» WHAT THE EXERCISE ASKS
Everything from the line containing "CosSim & SST-2" through the last line of the data below should be set down exactly, and nothing else.

------------------------------

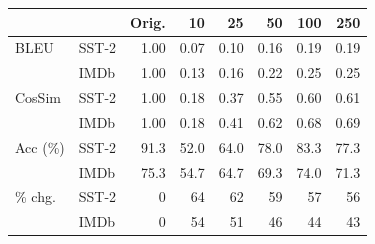 \begin{tabular}{llrrrrrr}
\toprule
 & & Orig. & 10 & 25 & 50 & 100 & 250 \\
\midrule
BLEU & SST-2 & 1.00 & 0.07 & 0.10 & 0.16 & 0.19 & 0.19 \\
 & IMDb & 1.00 & 0.13 & 0.16 & 0.22 & 0.25 & 0.25 \\
CosSim & SST-2 & 1.00 & 0.18 & 0.37 & 0.55 & 0.60 & 0.61 \\
 & IMDb & 1.00 & 0.18 & 0.41 & 0.62 & 0.68 & 0.69 \\
Acc (\%) & SST-2 & 91.3 & 52.0 & 64.0 & 78.0 & 83.3 & 77.3 \\
 & IMDb & 75.3 & 54.7 & 64.7 & 69.3 & 74.0 & 71.3 \\
\% chg. & SST-2 & 0 & 64 & 62 & 59 & 57 & 56 \\
 & IMDb & 0 & 54 & 51 & 46 & 44 & 43 \\
\bottomrule
\end{tabular}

------------------------------

» RESULT OF THE TASK
CosSim & SST-2 & 1.00 & 0.18 & 0.37 & 0.55 & 0.60 & 0.61 \\
 & IMDb & 1.00 & 0.18 & 0.41 & 0.62 & 0.68 & 0.69 \\
Acc (\%) & SST-2 & 91.3 & 52.0 & 64.0 & 78.0 & 83.3 & 77.3 \\
 & IMDb & 75.3 & 54.7 & 64.7 & 69.3 & 74.0 & 71.3 \\
\% chg. & SST-2 & 0 & 64 & 62 & 59 & 57 & 56 \\
 & IMDb & 0 & 54 & 51 & 46 & 44 & 43 \\
\bottomrule
\end{tabular}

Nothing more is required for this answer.